Quand nous arrivons sur le lieu du festin, ma fille est en pleine préparation et, surprise, elle est assistée d’un commis de huit ans d’âge : l’infante aînée.
Sur le plan de travail, une ribambelle d’assiettes sur lesquelles sont étendues des rondelles de noix de coquilles Saint-Jacques.
« Elles sont extra-fraîches, le poissonnier me les a décoquillées ce matin...»
Aucun doute, leur blancheur nacrée immaculée et leur fermeté n’autorisent aucun doute. Par-dessus, la jeune assistante est en train de disposer en étoile des pétales de mangue. Puis elle verse au centre des assiettes une cuillerée de confit d’algue sortie d’un pot.
Suivent, dans un dressage à quatre mains, les taches rosâtres d’une sauce confectionnée à partir du corail des Saint-Jacques - « J'ai ajouté du corail d'oursin et du jus de citron vert...» - et les petites coulées prélevées de l’intérieur de fruits de la passion.
Le commis a mission de parsemer d’éclats de pistache - « Oh, pas autant, il n’en restera pas pour les dernières assiettes, et puis ça n’est pas un plat de pistaches à la coquille Saint-Jacques ! ». La jeune classe a compris, elle prélève l’excès et modère ses ardeurs.
Il s’agit maintenant d’assaisonner.
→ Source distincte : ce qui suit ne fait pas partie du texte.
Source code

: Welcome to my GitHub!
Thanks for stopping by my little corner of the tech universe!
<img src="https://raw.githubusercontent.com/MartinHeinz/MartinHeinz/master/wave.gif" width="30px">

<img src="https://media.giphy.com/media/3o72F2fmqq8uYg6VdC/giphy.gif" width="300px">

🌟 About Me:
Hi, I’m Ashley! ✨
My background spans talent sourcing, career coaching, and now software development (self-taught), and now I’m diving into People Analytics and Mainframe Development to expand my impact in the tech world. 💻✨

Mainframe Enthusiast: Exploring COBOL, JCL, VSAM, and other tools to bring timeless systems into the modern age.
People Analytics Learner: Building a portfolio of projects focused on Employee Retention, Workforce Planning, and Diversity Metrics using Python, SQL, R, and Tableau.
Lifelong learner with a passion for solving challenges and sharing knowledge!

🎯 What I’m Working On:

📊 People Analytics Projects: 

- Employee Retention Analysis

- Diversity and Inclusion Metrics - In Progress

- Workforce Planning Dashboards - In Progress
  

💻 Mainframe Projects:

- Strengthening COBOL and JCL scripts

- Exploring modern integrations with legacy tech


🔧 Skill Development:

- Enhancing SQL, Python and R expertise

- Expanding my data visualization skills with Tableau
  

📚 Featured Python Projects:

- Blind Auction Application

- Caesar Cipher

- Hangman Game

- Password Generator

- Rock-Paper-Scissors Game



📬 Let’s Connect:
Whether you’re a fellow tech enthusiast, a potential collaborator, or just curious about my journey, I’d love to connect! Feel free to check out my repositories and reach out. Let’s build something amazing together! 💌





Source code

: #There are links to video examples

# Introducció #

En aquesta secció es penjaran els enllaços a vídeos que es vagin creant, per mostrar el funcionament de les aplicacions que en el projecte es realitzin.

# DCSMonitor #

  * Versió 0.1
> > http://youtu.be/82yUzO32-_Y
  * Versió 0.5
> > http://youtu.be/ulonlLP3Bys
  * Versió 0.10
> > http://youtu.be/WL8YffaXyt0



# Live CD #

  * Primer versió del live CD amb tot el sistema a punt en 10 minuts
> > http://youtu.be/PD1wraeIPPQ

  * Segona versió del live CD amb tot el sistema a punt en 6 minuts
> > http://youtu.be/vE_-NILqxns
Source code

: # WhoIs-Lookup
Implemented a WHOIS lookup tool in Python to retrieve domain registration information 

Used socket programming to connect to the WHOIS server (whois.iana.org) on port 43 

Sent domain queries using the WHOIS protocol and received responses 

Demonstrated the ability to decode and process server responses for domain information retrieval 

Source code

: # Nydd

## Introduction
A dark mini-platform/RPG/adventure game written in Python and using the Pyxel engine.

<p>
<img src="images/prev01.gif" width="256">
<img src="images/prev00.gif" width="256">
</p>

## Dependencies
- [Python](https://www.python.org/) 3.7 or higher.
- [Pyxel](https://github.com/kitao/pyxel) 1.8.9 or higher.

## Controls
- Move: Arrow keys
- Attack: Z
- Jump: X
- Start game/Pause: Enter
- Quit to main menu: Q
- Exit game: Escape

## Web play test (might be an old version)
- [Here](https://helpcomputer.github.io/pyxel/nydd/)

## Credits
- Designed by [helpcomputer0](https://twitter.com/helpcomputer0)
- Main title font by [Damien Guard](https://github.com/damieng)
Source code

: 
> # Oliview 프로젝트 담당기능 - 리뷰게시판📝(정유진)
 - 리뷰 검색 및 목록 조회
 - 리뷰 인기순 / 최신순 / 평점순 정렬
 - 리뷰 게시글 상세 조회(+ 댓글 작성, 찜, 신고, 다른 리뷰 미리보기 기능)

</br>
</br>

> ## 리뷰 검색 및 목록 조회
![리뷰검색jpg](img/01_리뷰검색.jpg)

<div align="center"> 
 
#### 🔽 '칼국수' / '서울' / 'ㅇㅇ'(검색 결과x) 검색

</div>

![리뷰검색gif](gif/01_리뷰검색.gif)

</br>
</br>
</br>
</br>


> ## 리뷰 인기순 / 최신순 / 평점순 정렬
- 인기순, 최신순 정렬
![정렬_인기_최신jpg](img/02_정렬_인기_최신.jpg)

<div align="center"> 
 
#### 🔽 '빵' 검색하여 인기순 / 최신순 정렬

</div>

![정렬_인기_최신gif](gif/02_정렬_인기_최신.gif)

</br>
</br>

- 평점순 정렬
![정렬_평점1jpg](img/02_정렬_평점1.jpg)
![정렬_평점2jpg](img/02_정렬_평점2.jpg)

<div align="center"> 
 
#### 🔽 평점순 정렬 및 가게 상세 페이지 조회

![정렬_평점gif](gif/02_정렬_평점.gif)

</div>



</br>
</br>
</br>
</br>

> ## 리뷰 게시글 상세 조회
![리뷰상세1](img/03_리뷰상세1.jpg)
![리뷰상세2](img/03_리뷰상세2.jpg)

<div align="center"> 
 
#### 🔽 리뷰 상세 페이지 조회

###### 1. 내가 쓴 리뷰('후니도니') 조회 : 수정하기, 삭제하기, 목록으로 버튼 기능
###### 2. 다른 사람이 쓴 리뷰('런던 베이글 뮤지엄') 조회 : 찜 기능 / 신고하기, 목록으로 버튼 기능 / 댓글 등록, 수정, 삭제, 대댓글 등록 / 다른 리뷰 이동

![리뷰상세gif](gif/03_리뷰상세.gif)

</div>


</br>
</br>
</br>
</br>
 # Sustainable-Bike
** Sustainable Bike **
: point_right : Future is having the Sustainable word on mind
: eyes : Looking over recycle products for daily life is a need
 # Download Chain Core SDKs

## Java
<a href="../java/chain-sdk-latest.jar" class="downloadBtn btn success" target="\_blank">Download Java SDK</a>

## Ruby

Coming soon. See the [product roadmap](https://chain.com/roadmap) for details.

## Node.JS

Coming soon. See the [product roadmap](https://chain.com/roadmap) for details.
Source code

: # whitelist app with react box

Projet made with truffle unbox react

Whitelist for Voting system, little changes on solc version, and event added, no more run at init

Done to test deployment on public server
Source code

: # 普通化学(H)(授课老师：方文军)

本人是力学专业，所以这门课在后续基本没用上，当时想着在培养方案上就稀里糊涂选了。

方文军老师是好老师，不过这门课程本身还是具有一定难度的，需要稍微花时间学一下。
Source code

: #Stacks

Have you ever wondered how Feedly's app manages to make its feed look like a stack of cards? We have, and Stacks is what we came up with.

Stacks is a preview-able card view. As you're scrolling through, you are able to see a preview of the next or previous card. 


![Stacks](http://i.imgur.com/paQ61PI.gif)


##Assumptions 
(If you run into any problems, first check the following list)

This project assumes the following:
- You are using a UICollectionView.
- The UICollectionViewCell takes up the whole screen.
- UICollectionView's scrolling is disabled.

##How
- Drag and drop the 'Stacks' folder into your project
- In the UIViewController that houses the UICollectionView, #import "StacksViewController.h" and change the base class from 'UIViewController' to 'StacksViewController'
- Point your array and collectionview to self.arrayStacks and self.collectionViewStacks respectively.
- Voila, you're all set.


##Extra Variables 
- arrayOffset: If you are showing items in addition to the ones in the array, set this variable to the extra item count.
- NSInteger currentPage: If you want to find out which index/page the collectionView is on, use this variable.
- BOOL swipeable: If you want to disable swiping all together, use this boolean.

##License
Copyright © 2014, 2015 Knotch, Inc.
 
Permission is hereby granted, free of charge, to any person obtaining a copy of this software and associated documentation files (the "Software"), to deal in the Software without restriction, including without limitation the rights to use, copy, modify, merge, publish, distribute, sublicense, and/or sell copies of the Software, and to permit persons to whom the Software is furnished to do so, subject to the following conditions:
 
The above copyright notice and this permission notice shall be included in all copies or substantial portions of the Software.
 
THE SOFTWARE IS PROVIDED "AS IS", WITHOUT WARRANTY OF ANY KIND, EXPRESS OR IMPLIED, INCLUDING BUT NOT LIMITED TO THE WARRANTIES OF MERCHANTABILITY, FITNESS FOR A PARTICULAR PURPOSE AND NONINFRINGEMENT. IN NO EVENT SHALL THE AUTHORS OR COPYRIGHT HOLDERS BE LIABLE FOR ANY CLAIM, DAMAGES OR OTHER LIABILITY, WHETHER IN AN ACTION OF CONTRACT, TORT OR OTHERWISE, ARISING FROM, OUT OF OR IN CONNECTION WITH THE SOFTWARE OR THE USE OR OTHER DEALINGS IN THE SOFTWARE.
Ma fille se charge du sel et surtout de la noix de Tonka qu’il faut râper avec une parcimonie dont on ne saurait être assuré de la part de l’infante de service. On lui délègue néanmoins les tours de moulin de poivre blanc de Penja. On a eu raison de lui faire confiance, même si elle s’est désolée d’un petit surplus local vite évacué dû plus au moulin qu’à son pilote.
Mission réussie aux cuisines.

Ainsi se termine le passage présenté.